• _Given records_:
______________________________

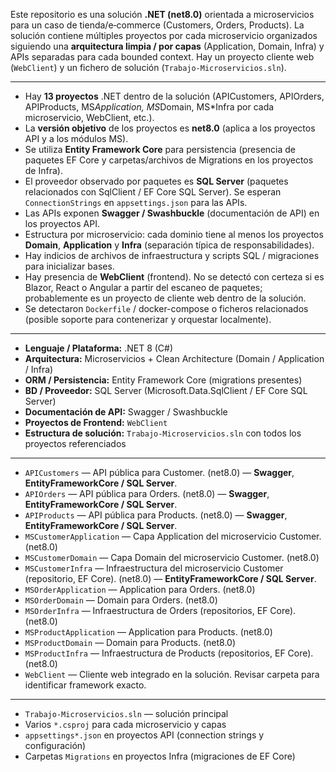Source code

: Este repositorio es una solución **.NET (net8.0)** orientada a microservicios para un caso de tienda/e‑commerce (Customers, Orders, Products). La solución contiene múltiples proyectos por cada microservicio organizados siguiendo una **arquitectura limpia / por capas** (Application, Domain, Infra) y APIs separadas para cada bounded context. Hay un proyecto cliente web (`WebClient`) y un fichero de solución (`Trabajo-Microservicios.sln`).

---

* Hay **13 proyectos** .NET dentro de la solución (APICustomers, APIOrders, APIProducts, MS*Application, MS*Domain, MS*Infra por cada microservicio, WebClient, etc.).
* La **versión objetivo** de los proyectos es **net8.0** (aplica a los proyectos API y a los módulos MS).
* Se utiliza **Entity Framework Core** para persistencia (presencia de paquetes EF Core y carpetas/archivos de Migrations en los proyectos de Infra).
* El proveedor observado por paquetes es **SQL Server** (paquetes relacionados con SqlClient / EF Core SQL Server). Se esperan `ConnectionStrings` en `appsettings.json` para las APIs.
* Las APIs exponen **Swagger / Swashbuckle** (documentación de API) en los proyectos API.
* Estructura por microservicio: cada dominio tiene al menos los proyectos **Domain**, **Application** y **Infra** (separación típica de responsabilidades).
* Hay indicios de archivos de infraestructura y scripts SQL / migraciones para inicializar bases.
* Hay presencia de **WebClient** (frontend). No se detectó con certeza si es Blazor, React o Angular a partir del escaneo de paquetes; probablemente es un proyecto de cliente web dentro de la solución.
* Se detectaron `Dockerfile` / docker-compose o ficheros relacionados (posible soporte para contenerizar y orquestar localmente).

---

* **Lenguaje / Plataforma:** .NET 8 (C#)
* **Arquitectura:** Microservicios + Clean Architecture (Domain / Application / Infra)
* **ORM / Persistencia:** Entity Framework Core (migrations presentes)
* **BD / Proveedor:** SQL Server (Microsoft.Data.SqlClient / EF Core SQL Server)
* **Documentación de API:** Swagger / Swashbuckle
* **Proyectos de Frontend:** `WebClient`
* **Estructura de solución:** `Trabajo-Microservicios.sln` con todos los proyectos referenciados

---

* `APICustomers` — API pública para Customer. (net8.0) — **Swagger**, **EntityFrameworkCore / SQL Server**.
* `APIOrders` — API pública para Orders. (net8.0) — **Swagger**, **EntityFrameworkCore / SQL Server**.
* `APIProducts` — API pública para Products. (net8.0) — **Swagger**, **EntityFrameworkCore / SQL Server**.
* `MSCustomerApplication` — Capa Application del microservicio Customer. (net8.0)
* `MSCustomerDomain` — Capa Domain del microservicio Customer. (net8.0)
* `MSCustomerInfra` — Infraestructura del microservicio Customer (repositorio, EF Core). (net8.0) — **EntityFrameworkCore / SQL Server**.
* `MSOrderApplication` — Application para Orders. (net8.0)
* `MSOrderDomain` — Domain para Orders. (net8.0)
* `MSOrderInfra` — Infraestructura de Orders (repositorios, EF Core). (net8.0)
* `MSProductApplication` — Application para Products. (net8.0)
* `MSProductDomain` — Domain para Products. (net8.0)
* `MSProductInfra` — Infraestructura de Products (repositorios, EF Core). (net8.0)
* `WebClient` — Cliente web integrado en la solución. Revisar carpeta para identificar framework exacto.

---

* `Trabajo-Microservicios.sln` — solución principal
* Varios `*.csproj` para cada microservicio y capas
* `appsettings*.json` en proyectos API (connection strings y configuración)
* Carpetas `Migrations` en proyectos Infra (migraciones de EF Core)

______________________________

• _About this task_: In the printed copy, the material above must appear unchanged and without its pictures.

• _Solved exercise_:
Source code

: Este repositorio es una solución **.NET (net8.0)** orientada a microservicios para un caso de tienda/e‑commerce (Customers, Orders, Products). La solución contiene múltiples proyectos por cada microservicio organizados siguiendo una **arquitectura limpia / por capas** (Application, Domain, Infra) y APIs separadas para cada bounded context. Hay un proyecto cliente web (`WebClient`) y un fichero de solución (`Trabajo-Microservicios.sln`).

---

* Hay **13 proyectos** .NET dentro de la solución (APICustomers, APIOrders, APIProducts, MS*Application, MS*Domain, MS*Infra por cada microservicio, WebClient, etc.).
* La **versión objetivo** de los proyectos es **net8.0** (aplica a los proyectos API y a los módulos MS).
* Se utiliza **Entity Framework Core** para persistencia (presencia de paquetes EF Core y carpetas/archivos de Migrations en los proyectos de Infra).
* El proveedor observado por paquetes es **SQL Server** (paquetes relacionados con SqlClient / EF Core SQL Server). Se esperan `ConnectionStrings` en `appsettings.json` para las APIs.
* Las APIs exponen **Swagger / Swashbuckle** (documentación de API) en los proyectos API.
* Estructura por microservicio: cada dominio tiene al menos los proyectos **Domain**, **Application** y **Infra** (separación típica de responsabilidades).
* Hay indicios de archivos de infraestructura y scripts SQL / migraciones para inicializar bases.
* Hay presencia de **WebClient** (frontend). No se detectó con certeza si es Blazor, React o Angular a partir del escaneo de paquetes; probablemente es un proyecto de cliente web dentro de la solución.
* Se detectaron `Dockerfile` / docker-compose o ficheros relacionados (posible soporte para contenerizar y orquestar localmente).

---

* **Lenguaje / Plataforma:** .NET 8 (C#)
* **Arquitectura:** Microservicios + Clean Architecture (Domain / Application / Infra)
* **ORM / Persistencia:** Entity Framework Core (migrations presentes)
* **BD / Proveedor:** SQL Server (Microsoft.Data.SqlClient / EF Core SQL Server)
* **Documentación de API:** Swagger / Swashbuckle
* **Proyectos de Frontend:** `WebClient`
* **Estructura de solución:** `Trabajo-Microservicios.sln` con todos los proyectos referenciados

---

* `APICustomers` — API pública para Customer. (net8.0) — **Swagger**, **EntityFrameworkCore / SQL Server**.
* `APIOrders` — API pública para Orders. (net8.0) — **Swagger**, **EntityFrameworkCore / SQL Server**.
* `APIProducts` — API pública para Products. (net8.0) — **Swagger**, **EntityFrameworkCore / SQL Server**.
* `MSCustomerApplication` — Capa Application del microservicio Customer. (net8.0)
* `MSCustomerDomain` — Capa Domain del microservicio Customer. (net8.0)
* `MSCustomerInfra` — Infraestructura del microservicio Customer (repositorio, EF Core). (net8.0) — **EntityFrameworkCore / SQL Server**.
* `MSOrderApplication` — Application para Orders. (net8.0)
* `MSOrderDomain` — Domain para Orders. (net8.0)
* `MSOrderInfra` — Infraestructura de Orders (repositorios, EF Core). (net8.0)
* `MSProductApplication` — Application para Products. (net8.0)
* `MSProductDomain` — Domain para Products. (net8.0)
* `MSProductInfra` — Infraestructura de Products (repositorios, EF Core). (net8.0)
* `WebClient` — Cliente web integrado en la solución. Revisar carpeta para identificar framework exacto.

---

* `Trabajo-Microservicios.sln` — solución principal
* Varios `*.csproj` para cada microservicio y capas
* `appsettings*.json` en proyectos API (connection strings y configuración)
* Carpetas `Migrations` en proyectos Infra (migraciones de EF Core)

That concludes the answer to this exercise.